硬膜外麻醉下行膀胱腫瘤電切術。術中將腫物逐步電切,顯露蒂部后將腫物完整切除,蒂部切除深達肌層。術中見切除組織呈灰白色,質韌。術后病理是考慮為神經鞘瘤伴黏液變性。免疫組化檢查:S-100陽性,Vimentin陰性,SMA陰性,AE1/AE3陰性。
神經鞘瘤是周圍神經的良性腫瘤,好發于頭頸、四肢軟組織,縱隔及腹膜后,發生于泌尿生殖系統的神經鞘瘤比較少見,主要發生于腎上腺、精囊、陰囊等[1~2],膀胱區罕見。神經鞘瘤不同于神經纖維瘤,它來源于外周神經鞘的雪旺細胞,而神經纖維瘤來源于神經鞘細胞及間葉組織的結締組織[3~4]。目前認為惡性神經鞘瘤為周圍神經來源的低分化梭型細胞肉瘤,極少由神經鞘瘤惡變而來,但可經神經纖維惡變而來,也有學者認為神經鞘瘤的發病機制可能與神經多纖維瘤-2(NF-2)的基因突變或缺失有關[5]。在膀胱,神經鞘瘤起源于膀胱壁神經節,免疫組化是S-100蛋白和Ⅳ型膠原蛋白陽性[6]。
膀胱神經鞘瘤臨床表現以肉眼血尿為首發癥狀,出血原因主要是腫瘤表面擴張的血管破裂。本病診斷主要依靠組織病理學檢查。CT對神經鞘瘤鑒別診斷作用較大,下列征象可作為診斷神經鞘瘤的較可靠證據:(1)臨床癥狀輕微,體檢時偶然發現的腫塊;(2)瘤塊邊緣較光滑,銳利,有可增強的包膜影;(3)瘤塊內常見有液化壞死,實行瘤塊的CT值近似肌肉密度,并有明顯的增強征象;(4)偶有腫瘤出血的征象。在診斷方面主要與膀胱癌、膀胱嗜鉻細胞瘤鑒別。(1)膀胱癌:CT表現為沿膀胱壁向腔內生長的乳頭狀或局限性增厚的軟組織腫塊,平掃大多密度均勻,無明顯囊變壞死,增強實質部分強化不明顯,明顯低于神經鞘瘤的強化。多次脫落細胞學檢查可能查到癌細胞。(2)膀胱異位嗜鉻細胞瘤:平掃可表現為膀胱內圓形、卵圓形較大囊實性腫塊,增強后實質明顯強化,強化實質區無點狀、針尖狀強化血管影;臨床上可出現排尿性暈厥,陣發性高血壓等表現。

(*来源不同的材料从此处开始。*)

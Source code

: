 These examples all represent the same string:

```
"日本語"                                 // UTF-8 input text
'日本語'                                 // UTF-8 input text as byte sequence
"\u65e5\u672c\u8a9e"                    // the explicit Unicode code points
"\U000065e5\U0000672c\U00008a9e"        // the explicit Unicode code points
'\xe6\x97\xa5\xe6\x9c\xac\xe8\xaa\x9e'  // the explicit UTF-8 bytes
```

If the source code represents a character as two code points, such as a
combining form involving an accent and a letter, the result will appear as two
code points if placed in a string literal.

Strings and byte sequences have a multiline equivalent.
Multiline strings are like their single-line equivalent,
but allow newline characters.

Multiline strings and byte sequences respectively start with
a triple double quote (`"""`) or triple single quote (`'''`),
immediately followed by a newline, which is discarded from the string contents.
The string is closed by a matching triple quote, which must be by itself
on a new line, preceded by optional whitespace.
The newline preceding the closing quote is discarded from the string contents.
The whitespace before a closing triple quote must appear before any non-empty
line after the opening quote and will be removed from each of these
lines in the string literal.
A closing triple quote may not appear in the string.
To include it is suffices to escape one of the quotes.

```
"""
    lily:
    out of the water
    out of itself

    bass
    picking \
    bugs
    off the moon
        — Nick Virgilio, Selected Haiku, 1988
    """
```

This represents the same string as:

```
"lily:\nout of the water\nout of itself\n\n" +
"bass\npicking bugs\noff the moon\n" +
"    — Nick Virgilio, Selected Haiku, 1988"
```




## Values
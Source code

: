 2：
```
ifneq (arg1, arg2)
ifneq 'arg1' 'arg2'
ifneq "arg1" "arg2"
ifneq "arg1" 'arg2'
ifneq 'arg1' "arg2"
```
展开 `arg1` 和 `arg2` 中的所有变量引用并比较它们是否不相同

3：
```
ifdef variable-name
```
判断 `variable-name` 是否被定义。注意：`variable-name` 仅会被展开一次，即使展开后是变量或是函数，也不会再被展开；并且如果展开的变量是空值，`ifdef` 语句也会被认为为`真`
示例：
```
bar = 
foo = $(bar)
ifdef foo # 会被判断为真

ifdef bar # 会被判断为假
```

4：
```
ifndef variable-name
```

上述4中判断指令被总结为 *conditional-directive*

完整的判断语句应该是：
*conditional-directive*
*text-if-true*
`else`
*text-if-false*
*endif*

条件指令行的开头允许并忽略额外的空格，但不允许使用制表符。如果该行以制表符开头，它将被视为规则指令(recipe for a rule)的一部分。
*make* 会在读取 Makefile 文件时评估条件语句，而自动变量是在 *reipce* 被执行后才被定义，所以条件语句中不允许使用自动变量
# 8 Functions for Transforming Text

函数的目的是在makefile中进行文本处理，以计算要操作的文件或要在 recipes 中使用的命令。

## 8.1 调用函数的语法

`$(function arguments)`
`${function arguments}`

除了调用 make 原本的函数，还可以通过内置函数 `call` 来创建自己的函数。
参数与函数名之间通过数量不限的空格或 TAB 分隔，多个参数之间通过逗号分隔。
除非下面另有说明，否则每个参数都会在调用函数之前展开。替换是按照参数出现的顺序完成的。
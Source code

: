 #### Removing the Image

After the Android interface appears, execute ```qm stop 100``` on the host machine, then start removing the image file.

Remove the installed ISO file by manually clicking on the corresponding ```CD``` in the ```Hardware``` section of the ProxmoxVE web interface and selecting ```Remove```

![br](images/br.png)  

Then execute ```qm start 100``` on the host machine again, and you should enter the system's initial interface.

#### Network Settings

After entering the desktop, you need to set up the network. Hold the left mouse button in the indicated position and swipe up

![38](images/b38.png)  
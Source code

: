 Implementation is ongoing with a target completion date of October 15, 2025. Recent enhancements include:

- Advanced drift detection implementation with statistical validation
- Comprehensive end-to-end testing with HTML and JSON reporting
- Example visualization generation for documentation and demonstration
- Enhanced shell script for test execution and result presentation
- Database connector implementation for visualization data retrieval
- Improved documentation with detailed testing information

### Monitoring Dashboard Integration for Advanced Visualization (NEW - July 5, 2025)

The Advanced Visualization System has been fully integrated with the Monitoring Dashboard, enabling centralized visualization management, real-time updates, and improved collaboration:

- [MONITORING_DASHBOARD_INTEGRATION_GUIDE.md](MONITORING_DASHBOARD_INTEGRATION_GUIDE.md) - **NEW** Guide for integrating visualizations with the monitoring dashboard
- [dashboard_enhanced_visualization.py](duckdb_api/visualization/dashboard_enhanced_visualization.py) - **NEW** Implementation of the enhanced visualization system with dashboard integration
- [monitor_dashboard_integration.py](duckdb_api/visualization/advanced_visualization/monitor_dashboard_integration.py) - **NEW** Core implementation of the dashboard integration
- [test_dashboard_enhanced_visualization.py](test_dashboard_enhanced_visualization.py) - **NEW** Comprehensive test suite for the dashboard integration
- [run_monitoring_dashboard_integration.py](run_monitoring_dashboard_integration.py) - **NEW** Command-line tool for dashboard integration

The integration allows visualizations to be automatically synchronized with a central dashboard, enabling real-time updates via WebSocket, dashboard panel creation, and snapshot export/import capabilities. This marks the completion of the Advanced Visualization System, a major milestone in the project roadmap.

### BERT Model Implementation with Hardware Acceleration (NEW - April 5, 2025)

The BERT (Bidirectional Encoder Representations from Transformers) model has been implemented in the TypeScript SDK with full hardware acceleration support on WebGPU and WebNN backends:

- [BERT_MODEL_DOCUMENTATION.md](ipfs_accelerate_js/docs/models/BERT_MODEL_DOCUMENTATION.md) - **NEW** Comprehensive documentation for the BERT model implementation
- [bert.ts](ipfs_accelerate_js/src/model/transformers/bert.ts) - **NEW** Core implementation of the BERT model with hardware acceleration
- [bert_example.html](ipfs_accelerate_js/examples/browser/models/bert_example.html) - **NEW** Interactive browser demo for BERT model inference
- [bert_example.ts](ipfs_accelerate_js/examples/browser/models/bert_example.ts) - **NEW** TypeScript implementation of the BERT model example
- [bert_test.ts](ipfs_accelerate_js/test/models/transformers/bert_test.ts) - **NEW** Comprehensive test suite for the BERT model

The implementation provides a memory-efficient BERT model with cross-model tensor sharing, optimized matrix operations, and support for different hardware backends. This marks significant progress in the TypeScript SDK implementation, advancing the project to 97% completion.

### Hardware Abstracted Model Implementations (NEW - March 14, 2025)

由于膀胱神經鞘瘤病例臨床少見,缺乏大樣本、系統的研究統計,目前無統一的治療方案。手術切除是目前首選的治療方法,部分膀胱神經鞘瘤徹底切除可獲得治愈。神經鞘瘤有完整包膜,特別是早期病例,徹底切除困難不大,且腫瘤邊緣切除足以防止腫瘤復發。膀胱神經纖維瘤很少會發生惡性轉化而成為神經纖維肉瘤,但仍建議行常規隨訪和復查,以便及時發現和處理局部復發和遠處轉移。